$853 Million Christie's Postwar and Contemporary Art Sale Breaks Record
- November 13, 2014 11:53
Christie's sale of Postwar and Contemporary art on Wednesday night made history when it brought a record-breaking total of $853 million. The previous record sale total was $745 million set in May by Christie's.
International buyers, primarily from Asia, Europe, and the U.S., pursued top-tier works to new price levels. Records were set for artists Ed Ruscha, Peter Doig, Georg Baselitz, Cindy Sherma, Martin Kippenberger, Sturtevant, Seth Price and Cy Twombly.

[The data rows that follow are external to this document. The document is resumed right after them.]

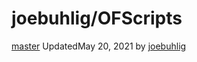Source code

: # joebuhlig/OFScripts

[master]() UpdatedMay 20, 2021 by [joebuhlig](https://github.com/joebuhlig)

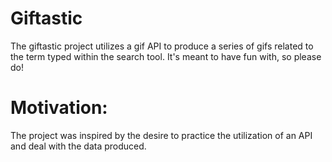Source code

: # Giftastic

The giftastic project utilizes a gif API to produce a series of gifs related to the term typed within the search tool. It's meant to have fun with, so please do!

# Motivation:

The project was inspired by the desire to practice the utilization of an API and deal with the data produced. 
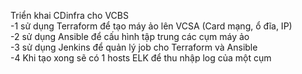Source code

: Triển khai CDinfra cho VCBS  
-1 sử dụng Terraform để tạo máy ảo lên VCSA (Card mạng, ổ đĩa, IP)  
-2 sử dụng Ansible để cấu hình tập trung các cụm máy ảo  
-3 sử dụng Jenkins để quản lý job cho Terraform và Ansible  
-4 Khi tạo xong sẽ có 1 hosts ELK để thu nhập log của một cụm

A record was set for a living female artist, too, when a telphone bidder paid $7.1 million for "White No. 28” by Japanese painter Yayoi Kusama.
The night was ruled by Andy Warhol. His silvery triple image of a gun-toting 7-foot tall Elvis Presley, “Triple Elvis [Ferus Type],” sold to an anonymous European telephone bidder for $82 million. Quickly following was another Warhol 1960s work of film icon Marlon Brando. Biker cool "Four Marlons" fetched $70 million.
Asian buyers picked up rich-colored abstractions by Gerhard Richter at $17 million and Willem de Kooning at $17.5 million along with Lucian Freud's portrait “Julie and Martin” for $17 million.
A European bidder took Cy Twombly's untitled gray-backed scribble work to a record $70 million and also won Roy Lichtenstein's "Sunrise" for $16 million.
Other highlights included Jeff Koons' "Balloon Monkey (Orange)" which brought $26 million and Ed Ruscha's "Smash" which fetched $30 million, well over the $20 million top estimate. A few works only got one bid, as happenend earlier this week at other sales. For one, Francis Bacon's "Seated Figure" got a solo bid of $45 million.
Only five works went unsold, including Lichtenstien's "Keds," out of 80 offered, making it a 94% sell-through. The sale reached an impressive 97% of its potential value.